Dossier non géolocalisé

Localisation
  • Aire d'étude et canton Thuir
  • Commune Thuir
  • Emplacement dans l'édifice dans le camaril du maître-autel
  • Dénominations
    morceau de tissu
  • Appellations
    Lampas ou samit aux aigles bicéphales" de Nostra-Senyora-de-la-Victoria

Ces fragments de tissu proviennent d'une ancienne chasuble qui pourrait être, selon les historiens de l'art, ceux d'une robe de la Vierge, c'est à dire d'une sorte de manteau ou chape de fête enveloppant la statue de plomb Notre-Dame de la Victoire.

Ils ont été restaurés en 1955 par Me Parquet pour être assemblés sur un fond de soie rouge placé sous verre. Il s'agit dans ce cas précis, d'un samit façonné hispano-mauresques à décors sassanides zoomorphes. Pendant longtemps ces restes très déchirés et fragmentaires furent exposés conservés dans deux cadres vitrés entreposés dans le camaril de la Vierge à Thuir.

L'étoffe était, associée au culte d'une Vierge en plomb, vénérée sous le nom de Nostra Senyora de la Victoria (Notre-Dame de la Victoire), parce qu'elle aurait d'après la légende accompagné l'armée de Charlemagne dans sa reconquête du Roussillon et lui aurait accordé la victoire contre les Sarrazins à Monastir del Camp, à quelques kilomètres de Thuir.

Dès le Moyen-Age, le sanctuaire dédié à la Vierge reçoit de nombreuses offrandes, dont le tissu dit aux aigles bicéphales qui constituait l'étoffe extérieure d'une chasuble considérée comme une relique possédant des pouvoirs mystérieux.

Cette étoffe était réputée pour faciliter les accouchements et on distribuait des fragments aux femmes en couche afin de hâter leur délivrance. Elle fut exposée jusqu'à la fin du 16e siècle à la vénération des fidèles une fois par an, à Noël durant la messe de minuit. L'évêque Onuphre de Réart (1599-1622) en interdit l'usage afin de la protéger. Le vêtement fut alors placé dans un reliquaire installé à côté de la statue de la Vierge, on continua à apporter le reliquaire aux femmes en train d'accoucher et aux malades.

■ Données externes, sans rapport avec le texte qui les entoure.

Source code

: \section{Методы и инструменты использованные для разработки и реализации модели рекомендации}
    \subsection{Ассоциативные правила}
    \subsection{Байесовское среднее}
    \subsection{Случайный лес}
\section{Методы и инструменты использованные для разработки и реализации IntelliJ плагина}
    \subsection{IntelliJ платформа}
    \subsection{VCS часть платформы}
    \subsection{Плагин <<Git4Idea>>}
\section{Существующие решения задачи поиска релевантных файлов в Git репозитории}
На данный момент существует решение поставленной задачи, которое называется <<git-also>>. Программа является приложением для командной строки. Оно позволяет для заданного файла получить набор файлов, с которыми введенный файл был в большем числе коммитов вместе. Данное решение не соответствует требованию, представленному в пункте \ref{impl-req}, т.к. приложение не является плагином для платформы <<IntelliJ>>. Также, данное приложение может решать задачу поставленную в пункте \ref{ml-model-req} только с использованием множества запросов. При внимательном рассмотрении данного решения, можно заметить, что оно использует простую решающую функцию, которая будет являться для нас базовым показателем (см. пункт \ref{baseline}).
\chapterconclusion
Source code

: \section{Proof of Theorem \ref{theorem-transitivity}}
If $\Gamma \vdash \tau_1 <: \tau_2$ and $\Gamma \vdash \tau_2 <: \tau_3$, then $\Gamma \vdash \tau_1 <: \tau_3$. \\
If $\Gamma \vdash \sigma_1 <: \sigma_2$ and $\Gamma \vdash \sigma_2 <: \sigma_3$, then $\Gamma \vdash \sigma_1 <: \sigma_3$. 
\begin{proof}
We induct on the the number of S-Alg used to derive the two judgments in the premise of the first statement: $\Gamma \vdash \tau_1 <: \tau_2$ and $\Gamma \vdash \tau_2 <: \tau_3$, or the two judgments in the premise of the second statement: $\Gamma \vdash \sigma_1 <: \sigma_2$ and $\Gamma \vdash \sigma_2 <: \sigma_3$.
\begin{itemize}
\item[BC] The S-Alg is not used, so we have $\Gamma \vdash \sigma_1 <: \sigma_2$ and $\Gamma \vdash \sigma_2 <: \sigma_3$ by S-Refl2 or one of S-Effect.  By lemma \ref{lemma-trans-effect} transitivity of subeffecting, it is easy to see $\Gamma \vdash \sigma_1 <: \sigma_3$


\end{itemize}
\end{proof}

J.A. Brutails a vu le vêtement en 1893, il l'identifie comme une chasuble : [...] très échancrée sur les côtés ; le devant plus court que la partie postérieure, se termine en pointe ; l'ouverture qui sert à placer la tête est, de même, taillée en pointe par devant et munie par derrière d'un capuchon qui a été cousu après coup. la soie a presque disparu : c'est un tissu rouge sombre, à dessins noirs et jaunes, qui pourrait être à d'origine orientale ; il ne reste guère que les doublures, elles-même en fort mauvais état, à cause de l'habitude où l'on était jadis de distribuer des fragments de cette chasuble aux femmes en couche..."

Par la suite, en 1955, au cours d'une restauration ordonnée par le Service des Monuments Historiques, les fragments de l'étoffe de soie, séparés de la doublure, furent divisés en deux groupes : le morceau le plus petit d'un seul tenant a conservé l'arrondi du tissu ; l'autre est un assemblage des parcelles restantes. Un fragment composé d'un aigle entier en bon état a été vendu en 1906, au Musée des Tissus de Lyon par M. Chamouton pour la somme de 800 frcs (il s'y trouve toujours conservé).

  • Période(s)
    • Principale : limite 12e siècle 13e siècle

Trois fragments de tissu de soie de couleur rouge, avec des dessins noirs et jaunes. brodés de plusieurs couleurs. Les analyses du Laboratoire de recherche des Monuments historiques donnent de précieuses indications sur la nature des fils et de leurs composants et contribuent ainsi à l'établissement du dossier scientifique.

Les filés métalliques, dorés à l'origine et qui ont maintenant un aspect grisâtre, correspondent à de la baudruche. Cette technique, originaire du bassin méditerranéen (Chypre et Byzance), fut importée en Europe dès le XIe siècle et s'est particulièrement développée au 13e siècle. Egalement issue d'un souci de rentabilité, elle permettait de réaliser des fils d'or et d'argent avec peu de métal : une très fine couche est posée sur une lamelle de muqueuse viscérale (intestin, vessie...) de mouton ou de boeuf ; elle est ainsi directement collée par et sur le substrat humide. L'inconvénient, très vite vérifié et qui a valu l'abandon de la méthode dès le XVe siècle, était son manque de solidité entraînant la disparition du revêtement métallique. Nous pouvons constater ce phénomène sur le tissu de la dalmatique où seules quelques traces de métal subsistent dans les clos du tissage. Le manque de matière analysable n'a pas permis de déterminer s'il agissait d'un alliage or-argent ou de la superposition d'une feuille d'or sur une couche d'argent.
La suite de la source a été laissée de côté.